3 Apocryphal Apocalypse of John (3 Apocr. Apoc. John) is an apocryphal revelation dialogue whose scene is set on the Mount of Olives just after Jesus’s resurrection. Dating 3 Apocr. Apoc. John is a difficult task, since the text does not make any clear references to contemporary events. Rather, the text’s use of liturgical practices, monastic terminology, and dependence upon 1 Apocr. Apoc. John likely places it between the seventh and ninth centuries (Bonar et al. 2020, pp. 432–33; Whealey 2002). Unlike most other revelation dialogues, which portray Jesus answering the disciples’ questions directly, the Jesus of 3 Apocr. Apoc. John hurriedly leaves the scene and tells the patriarch Abraham to answer John’s questions.7 John’s interrogation of Abraham covers a wide range of topics: God’s judgment against the Jews, the ability to recognize one another in paradise, the honor given to monks and priests, whether marriage persists in the resurrection, what one eats in paradise, and more. While some of these questions are applicable more generally across Christian history, some are more temporally and culturally specific, such as whether souls will “find mercy through the panikhida” (3 Apocr. Apoc. John 9.6), a nighttime memorial service.8
One question that may not immediately stand out as temporally specific was likely circulated in response to Islamic expansion in the eastern Mediterranean.
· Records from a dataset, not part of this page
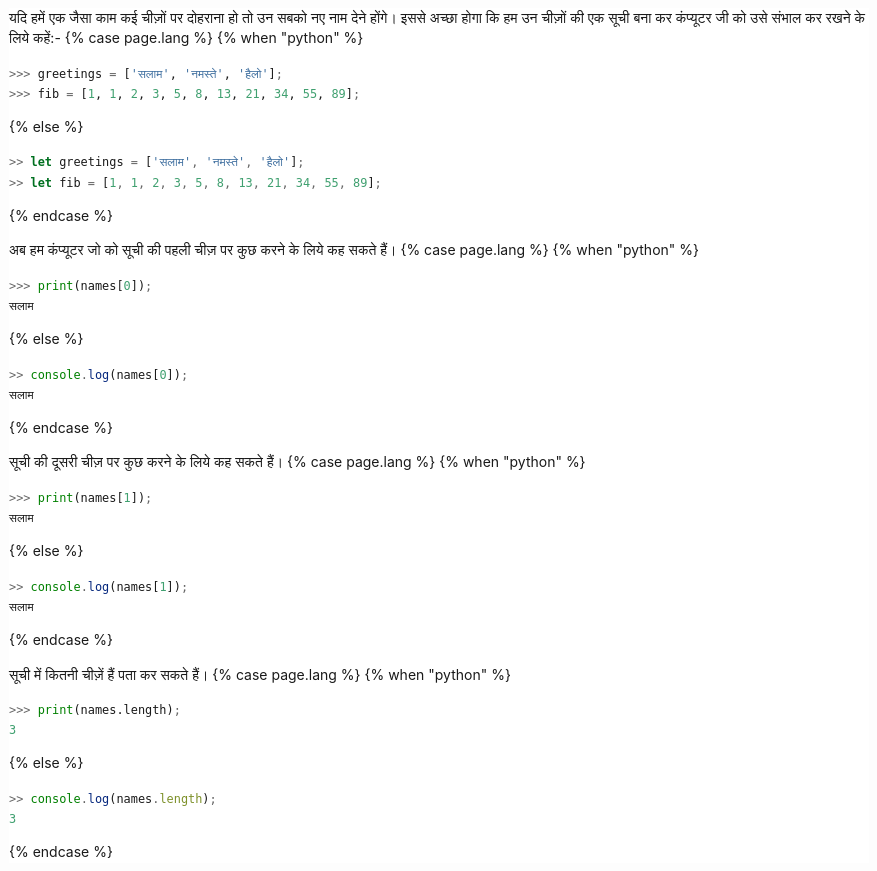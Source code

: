 
यदि हमें एक जैसा काम कई चीज़ों पर दोहराना हो तो उन सबको नए नाम देने होंगे। इससे अच्छा होगा कि हम उन चीज़ों की एक सूची बना कर कंप्यूटर जी को उसे संभाल कर रखने के लिये कहें:-
{% case page.lang %}
  {% when "python" %}
```python
>>> greetings = ['सलाम', 'नमस्ते', 'हैलो'];
>>> fib = [1, 1, 2, 3, 5, 8, 13, 21, 34, 55, 89];
```
  {% else %}
```javascript
>> let greetings = ['सलाम', 'नमस्ते', 'हैलो'];
>> let fib = [1, 1, 2, 3, 5, 8, 13, 21, 34, 55, 89];
```
{% endcase %}

अब हम कंप्यूटर जो को सूची की पहली चीज़ पर कुछ करने के लिये कह सकते हैं।
{% case page.lang %}
  {% when "python" %}
```python
>>> print(names[0]);
सलाम
```
  {% else %}
```javascript
>> console.log(names[0]);
सलाम
```
{% endcase %}

सूची की दूसरी चीज़ पर कुछ करने के लिये कह सकते हैं।
{% case page.lang %}
  {% when "python" %}
```python
>>> print(names[1]);
सलाम
```
  {% else %}
```javascript
>> console.log(names[1]);
सलाम
```
{% endcase %}

सूची में कितनी चीज़ें हैं पता कर सकते हैं।
{% case page.lang %}
  {% when "python" %}
```python
>>> print(names.length);
3
```
  {% else %}
```javascript
>> console.log(names.length);
3
```
{% endcase %}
“John said: ‘If ever a Christian is a captive among an (unbelieving) nation, and grows old and dies among them, is he raised up with the Christians?’”
Ἰωάννης εἶπεν · ἐὰν χριστιανός ἐστιν αἰχμάλωτος εἰς ἔθνος καὶ γηράσῃ εἰς αὐτοὺς καὶ ἀποθάνῃ, ἀναστήσεται μετὰ τῶν Χριστιανῶν; (3. Apocr. Apoc. John 10.10)9
Abraham responds to John’s question by quoting David, a common strategy in 3 Apocr. Apoc. John meant to demonstrate to John that scripture already contains answers to every question he asks. He quotes Psalm 146.2 (LXX) and states: “Child, they are going to be gathered with the Christians and their race (μετὰ τῶν Χριστιανῶν καὶ τῆς γενεᾶς αὐτῶν)” (3. Apocr. Apoc. John 10.11).
Even while living, being captive to, and dying among non-Christian people, Abraham suggests that Christians are a unified racialized entity that will experience the resurrection together. 3 Apocr. Apoc. John uses terms associated with ethnic grouping and differentiation (ἔθνος; γενεά), suggesting that some late ancient Christians were concerned about the consequences of living under an ἔθνος beyond their own and how their religious, ethnic, and kinship ties were at stake.10 John’s dialogue with Abraham also highlights how geographies of containment and spatial restriction are imagined to be overcome in the eschaton. Although some late ancient Christians express fear that dying in a spatially or geographically different place than other Christians will impact their belonging to a heavenly Christian community, Abraham’s response underscores that geographic difference under Islamic hegemony is temporary. Put another way: 3 Apocr. Apoc. John agrees that logics of spatial confinement impact one’s social, ethnic, religious, and kinship ties—and yet offers a future solution to this problem through scriptural prooftexts.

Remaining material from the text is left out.